Nigeria: Boko Haram continua a spargere terrore tra la popolazione
Marina Tomarro - Città del Vaticano
Non pagare un’imposta ai jihadisti o non passare informazioni all’esercito. Bastano queste due accuse per far scatenare attacchi feroci contro i civili, come quello di sabato nella risaia del villaggio di Koshobe, a pochi chilometri dalla capitale del Borno Maiduguri, costato la vita a 110 uomini e donne che lavoravano nel campo di riso. L’attacco è avvenuto proprio nel giorno delle elezioni locali nello Stato del Borno. Il presidente della Nigeria Buhari ha condannato la strage e ha chiesto di dislocare un maggior numero di militari per proteggere i contadini della zona.
Una corruzione che impedisce lo sviluppo del Paese
“Ad oggi le vittime accertate sono oltre 110 - spiega padre Filippo Ivardi, direttore del periodico dei missionari comboniani 'Nigrizia'- però ci sono diverse persone disperse, si parla di donne rapite e non c'è ancora nessuna rivendicazione, ma i due attori jihadisti operano di più della Regione sono ovviamente Boko Haram, ma anche l’Iswap lo Stato islamico nell'Africa dell'Ovest. Ovviamente questo tipo di interventi è possibile solo se ci sono forti convivenze con l'esercito, con le autorità locali e con lo Stato, questo è sicuramente quello che accade perché ormai sono ripetuti da tanti anni. Dal 2009 in questa regione di Borno, sono 36 mila i morti e due milioni di sfollati. È chiaro che per poter far fronte a questo sistema ormai collaudato, che è diventato anche un modo per portare a casa interessi economici importanti legati al traffico delle armi, della droga, e dei migranti, l'impatto più importante è quello di incidere sul cambiamento politico, visto che è uno Stato profondamente corrotto. Del resto si è visto anche dalle manifestazioni di ottobre di tanti giovani che chiedono un cambiamento radicale".
Ma come vivono le popolazioni in questo momento?
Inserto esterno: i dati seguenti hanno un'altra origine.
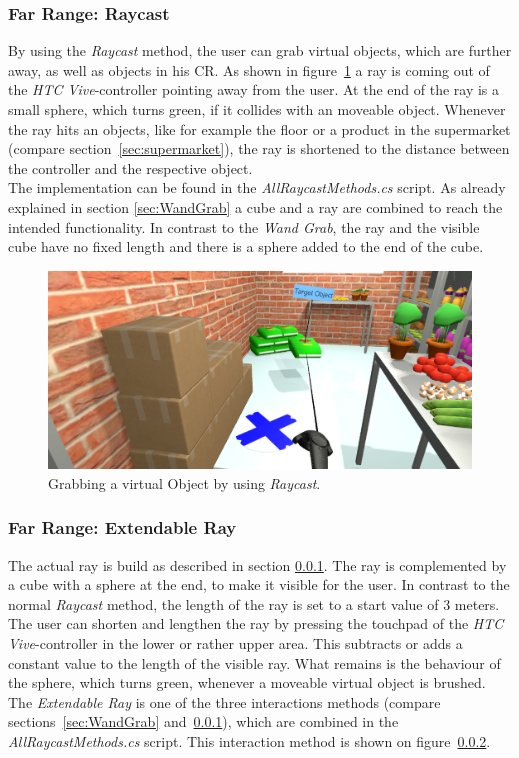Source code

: \subsubsection{Far Range: Raycast} \label{sec:Raycast}
By using the \textit{Raycast} method, the user can grab virtual objects, which are further away, as well as objects in his CR. As shown in figure~\ref{fig:raycast} a ray is coming out of the \textit{HTC Vive}-controller pointing away from the user. At the end of the ray is a small sphere, which turns green, if it collides with an moveable object. Whenever the ray hits an objects, like for example the floor or a product in the supermarket (compare section~\ref{sec:supermarket}), the ray is shortened to the distance between the controller and the respective object. \\
The implementation can be found in the \textit{AllRaycastMethods.cs} script. As already explained in section \ref{sec:WandGrab} a cube and a ray are combined to reach the intended functionality. In contrast to the \textit{Wand Grab}, the ray and the visible cube have no fixed length and there is a sphere added to the end of the cube.

\begin{figure}[H] 
	\center 
	\includegraphics[width=12cm]{Images/Raycast.PNG}			
	\caption[Grabbing a virtual Object by using \textit{Raycast}.]{Grabbing a virtual Object by using \textit{Raycast}.}
	\label{fig:raycast}
\end{figure}


\subsubsection{Far Range: Extendable Ray} \label{sec:ExtendableRay}
The actual ray is build as described in section \ref{sec:Raycast}. The ray \cite{website:Ray} is complemented by a cube with a sphere at the end, to make it visible for the user. In contrast to the normal \textit{Raycast} method, the length of the ray is set to a start value of 3 meters. The user can shorten and lengthen the ray by pressing the touchpad of the \textit{HTC Vive}-controller in the lower or rather upper area. This subtracts or adds a constant value to the length of the visible ray. What remains is the behaviour of the sphere, which turns green, whenever a moveable virtual object is brushed. The \textit{Extendable Ray} is one of the three interactions methods (compare sections~\ref{sec:WandGrab} and~\ref{sec:Raycast}), which are combined in the \textit{AllRaycastMethods.cs} script. This interaction method is shown on figure~\ref{sec:ExtendableRay}.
R - A nord est della Nigeria le popolazioni vivono nel terrore. Spesso abbandonate a loro stesse vivendo questa situazione molto critica, perché se restano a casa non possono andare nei campi per coltivare. Del resto quest'ultimo attacco è stato fatto proprio contro persone che stavano coltivando il riso. Se escono sono soggette ad attacchi sempre ripetuti, ormai settimanali di questi gruppi jihadisti, quindi la popolazione vive nel terrore, e molti hanno lasciato questa zona, sono scappati anche in altri paesi attorno al lago Ciad. Le autorità, sono molto corrotte, anche le forze dell'Esercito in qualche modo non riescono a far fronte a questo sistema. C'è la forza multinazionale anche dei 5 Paesi del G5 Sahel dispiegata in tutta quest'area però nonostante alcuni risultati importanti tenuti nei confronti di questo jihadismo, non si è arrivati sicuramente a debellarlo, e ormai è diventato molto radicato nella società all'interno anche di quelle che sono le autorità locali.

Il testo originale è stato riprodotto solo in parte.